Reality and the Media role
The reality in U.P. is that the poor living far away from their homes are getting infected every day. Many are coming back home and are staying home, without any specialized care. Women are getting infected too.
The media is one route for creating awareness about social realities. An ongoing UNDP sponsored media study on HIV/AIDS reporting in newspapers shows that the local Hindi media is hardly involved in creating informed awareness on the issue. While the newspapers are giving space to HIV/AIDS related news, the coverage is too generalized, and mostly negative. Most of the state specific stories in the newspaper, the draft report notes, cover HIV/AIDS awareness events or camps where it is discussed as a non-specific threat.
There is hardly any space given to stories which discuss the lives of HIV-positive people.
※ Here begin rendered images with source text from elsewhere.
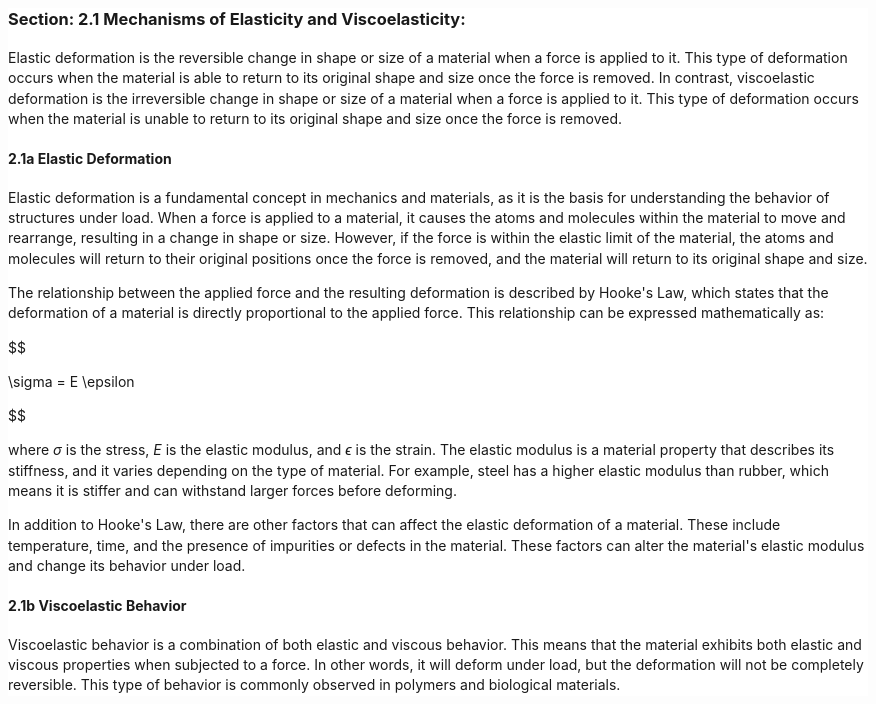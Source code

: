 

### Section: 2.1 Mechanisms of Elasticity and Viscoelasticity:



Elastic deformation is the reversible change in shape or size of a material when a force is applied to it. This type of deformation occurs when the material is able to return to its original shape and size once the force is removed. In contrast, viscoelastic deformation is the irreversible change in shape or size of a material when a force is applied to it. This type of deformation occurs when the material is unable to return to its original shape and size once the force is removed.



#### 2.1a Elastic Deformation



Elastic deformation is a fundamental concept in mechanics and materials, as it is the basis for understanding the behavior of structures under load. When a force is applied to a material, it causes the atoms and molecules within the material to move and rearrange, resulting in a change in shape or size. However, if the force is within the elastic limit of the material, the atoms and molecules will return to their original positions once the force is removed, and the material will return to its original shape and size.



The relationship between the applied force and the resulting deformation is described by Hooke's Law, which states that the deformation of a material is directly proportional to the applied force. This relationship can be expressed mathematically as:



$$

\sigma = E \epsilon

$$



where $\sigma$ is the stress, $E$ is the elastic modulus, and $\epsilon$ is the strain. The elastic modulus is a material property that describes its stiffness, and it varies depending on the type of material. For example, steel has a higher elastic modulus than rubber, which means it is stiffer and can withstand larger forces before deforming.



In addition to Hooke's Law, there are other factors that can affect the elastic deformation of a material. These include temperature, time, and the presence of impurities or defects in the material. These factors can alter the material's elastic modulus and change its behavior under load.



#### 2.1b Viscoelastic Behavior



Viscoelastic behavior is a combination of both elastic and viscous behavior. This means that the material exhibits both elastic and viscous properties when subjected to a force. In other words, it will deform under load, but the deformation will not be completely reversible. This type of behavior is commonly observed in polymers and biological materials.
In one case a respected daily Hindi newspaper did a series on how an HIV-positive woman went about infecting other people. Another story carried in an English daily showed that the police have a very poor appreciation of either the health condition or their role in it. The story was on the result of a survey among policemen in Lucknow on their awareness about the condition and its relationship with law and order.
Media apart, the reality seems to be escaping even those who are in charge with dealing with this condition. The recent 'hero ya zero' (hero or zero) campaign launched by UNICEF and UPSACS in January displayed insensitivity towards HIV-positive people. Over 200 hoardings were displayed across five urban cities of Uttar Pradesh -- Lucknow, Varanasi, Agra, Kanpur and Allahabad. The visuals showed urban youth carrying messages on AIDS prevention using slang and punch-lines - Hero Ya Zero; Khiladi Ya Anadi; Kal Ho Na Ho and Dil Chahta Hai. The imagery of stylish urban youth showed a lack of understanding of the economic imperatives of migration, which as noted earlier, has emerged as an important factor in the growth of AIDS patients.
A group of civil society organisations who are working on HIV/AIDS objected to the campaign. The group also received feedback from HIV-positive people in Lucknow that the messages were absolutely discriminatory and were pushing the positive community to the margins of society. The strong civil society protest forced UNICEF and UPSACS to take off the hoardings.
Wake up call
The time for generic HIV/AIDS awareness campaigns in U.P. is now over. HIV/AIDS has become a major health issue for poor men and women in thousands of villages. The vulnerability lies in the very poverty and lack of economic opportunity that has become overwhelming in large parts of the state.
HIV/AIDS is not an over-night killer, and all references to a killer disease make it difficult for those who contract the infection to come face their HIV positive status with courage. There is a need to show that there is life after the infection and that HIV-positive people can and are able to live for more than a decade without any medication. It is also time to make better arrangements in U.P. for the care of those who become very sick.
Abhijit Das works on public health and human rights issues, and is associated with various organizations, networks, grassroots groups and related campaigns. He is a Clinical Assistant Professor in the School of Public Health and Community Medicine at the University of Washington, Seattle and has been a Fellow in Population Innovations of the MacArthur Foundation and a Packard-Gates Fellow of the University of Washington. Names of persons have been changed to maintain anonymity. Because of the sensitive nature of HIV/AIDS and the fact that villages are easily identifiable, village names have been changed as well.